The store’s bestselling T-shirt is a custom design that features the prison’s radial design, and shot glasses also fly off the shelves. “We have a couple of cool custom shot glasses. One that has Al Capone on it that sells really well.”

The store also carries objects that are recreations of artifacts. “We recently did a replica of the original front gate key which was crafted from a 3-D model. We used historic photographs of the original gate key as its basis.”

There’s also a tin cup that was based on an artifact that was found in the early 1990s during the excavation and restoration process. “We have a lot of things that were actually found here and things that we know were actually part of the history,” he says.

As for the mission-based merchandise, Sklar says, Eastern State Penitentiary is just beginning to scratch the surface. “We’re focusing on using a group of key phrases.”

The key phrases are all about getting people to think about prisons and incarceration. The phrases are featured on wristbands, pencils and a line of journals.

A good ‘impression’

Products like journals that are licensed by the Getty Museum can be purchased all over the world.

The Getty Museum with locations in Los Angeles and Pacific Palacades, and a robust online store, carries a variety of merchandise in its stores from apparel, jewelry, gifts, stationary and books. Custom designs include products that feature paintings from the museum as well as fragrances, holiday ornaments, scarves, stationary and sculpture.

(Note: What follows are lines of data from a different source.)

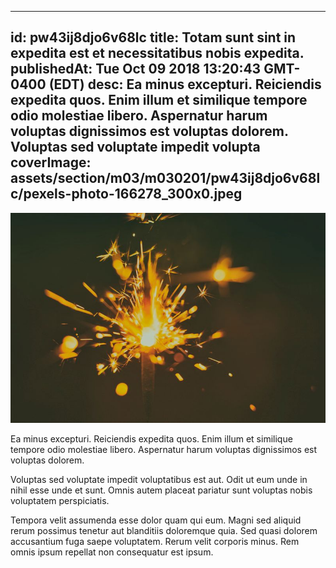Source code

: 
---
id: pw43ij8djo6v68lc
title: Totam sunt sint in expedita est et necessitatibus nobis expedita.
publishedAt: Tue Oct 09 2018 13:20:43 GMT-0400 (EDT)
desc: Ea minus excepturi. Reiciendis expedita quos. Enim illum et similique tempore odio molestiae libero. Aspernatur harum voluptas dignissimos est voluptas dolorem. Voluptas sed voluptate impedit volupta
coverImage: assets/section/m03/m030201/pw43ij8djo6v68lc/pexels-photo-166278_300x0.jpeg
---

![image from pexels.com](assets/section/m03/m030201/pw43ij8djo6v68lc/pexels-photo-166278.jpeg)

Ea minus excepturi. Reiciendis expedita quos. Enim illum et similique tempore odio molestiae libero. Aspernatur harum voluptas dignissimos est voluptas dolorem.
 
Voluptas sed voluptate impedit voluptatibus est aut. Odit ut eum unde in nihil esse unde et sunt. Omnis autem placeat pariatur sunt voluptas nobis voluptatem perspiciatis.
 
Tempora velit assumenda esse dolor quam qui eum. Magni sed aliquid rerum possimus tenetur aut blanditiis doloremque quia. Sed quasi dolorem accusantium fuga saepe voluptatem. Rerum velit corporis minus. Rem omnis ipsum repellat non consequatur est ipsum.

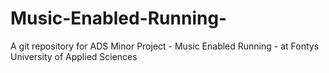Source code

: # Music-Enabled-Running-
A git repository for ADS Minor Project - Music Enabled Running - at Fontys University of Applied Sciences 
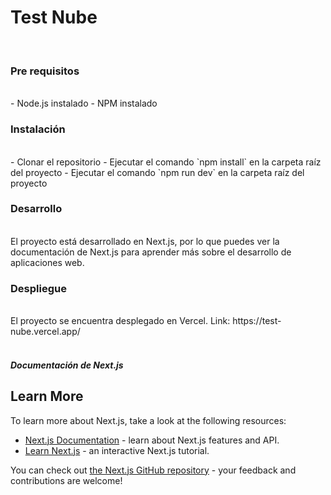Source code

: <h1>Test Nube</h1>

<br/>
<h3>Pre requisitos</h3>
<br/>
- Node.js instalado
- NPM instalado
<br/>
<h3>Instalación</h3>
<br/>
- Clonar el repositorio
- Ejecutar el comando `npm install` en la carpeta raíz del proyecto
- Ejecutar el comando `npm run dev` en la carpeta raíz del proyecto
<br/>
<h3>Desarrollo</h3>
<br/>
El proyecto está desarrollado en Next.js, por lo que puedes ver la documentación de Next.js para aprender más sobre el desarrollo de aplicaciones web.
<br/>
<h3>Despliegue</h3>
<br/>
El proyecto se encuentra desplegado en Vercel.
Link: https://test-nube.vercel.app/

<br/>
<br/>


<h5>Documentación de Next.js</h5>

## Learn More

To learn more about Next.js, take a look at the following resources:

- [Next.js Documentation](https://nextjs.org/docs) - learn about Next.js features and API.
- [Learn Next.js](https://nextjs.org/learn) - an interactive Next.js tutorial.

You can check out [the Next.js GitHub repository](https://github.com/vercel/next.js) - your feedback and contributions are welcome!
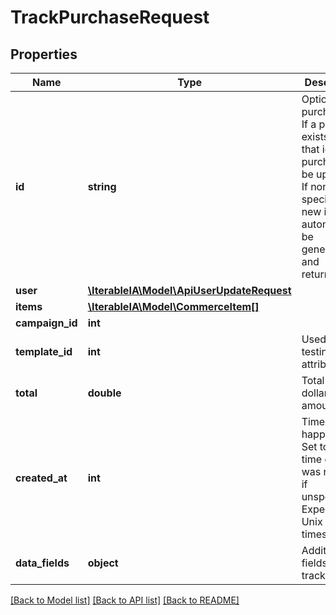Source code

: # TrackPurchaseRequest

## Properties
Name | Type | Description | Notes
------------ | ------------- | ------------- | -------------
**id** | **string** | Optional purchase id. If a purchase exists with that id, the purchase will be updated. If none is specified, a new id will automatically be generated and returned. | [optional] 
**user** | [**\IterableIA\Model\ApiUserUpdateRequest**](ApiUserUpdateRequest.md) |  | 
**items** | [**\IterableIA\Model\CommerceItem[]**](CommerceItem.md) |  | 
**campaign_id** | **int** |  | [optional] 
**template_id** | **int** | Used in AB testing attribution | [optional] 
**total** | **double** | Total order dollar amount | 
**created_at** | **int** | Time event happened. Set to the time event was received if unspecified. Expects a Unix timestamp. | [optional] 
**data_fields** | **object** | Additional fields to be tracked. | [optional] 

[[Back to Model list]](../../README.md#documentation-for-models) [[Back to API list]](../../README.md#documentation-for-api-endpoints) [[Back to README]](../../README.md)

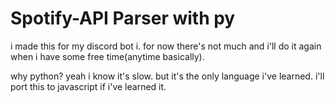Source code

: <h1>
Spotify-API Parser with py 
</h1>

i made this for my discord bot i. for now there's not much and i'll do it again when i have some free time(anytime basically).

why python? yeah i know it's slow. but it's the only language i've learned. i'll port this to javascript if i've learned it.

Thomas Stewart, head of retail merchandising and Chloe Simon, general manager, both say that visitors to the museum are moved by the artwork they see so it is their job to capture that experience in the form of a gift or keepsake.

“Licensing is a large part of this process, and our vendor partners can provide things like gift merchandise and replicas that are inspired by the collection,” says Stewart. “When a product is licensed, like our journals from PaperBlanks or sculpture from Parastone, these items can be purchased all over the world, telling the Getty story to a global audience.”

You can also find a plush dragon inspired by the museum’s illuminated manuscript bestiary designed by Soft Stuff Creations and a Griffin handpuppet, part eagle poised on a lion body of strong rear legs and long tufted tail. But by far, the most popular keepsakes are anything that depicts the museum’s impressionist painting collection.

Stewart and Simon also lean on the Museum Store Association. “Museum stores are unique shopping destinations in that we are all in one large community that helps each other and shares advice,” says Stewart.

At Impulse Souvenirs, unique designs can be applied to an array of products from the ever-popular magnets and tees. “Customized patches can be applied to caps, beanies or even bags to create a collection of great quality products. When customers see great art, it sells,” concludes Melley.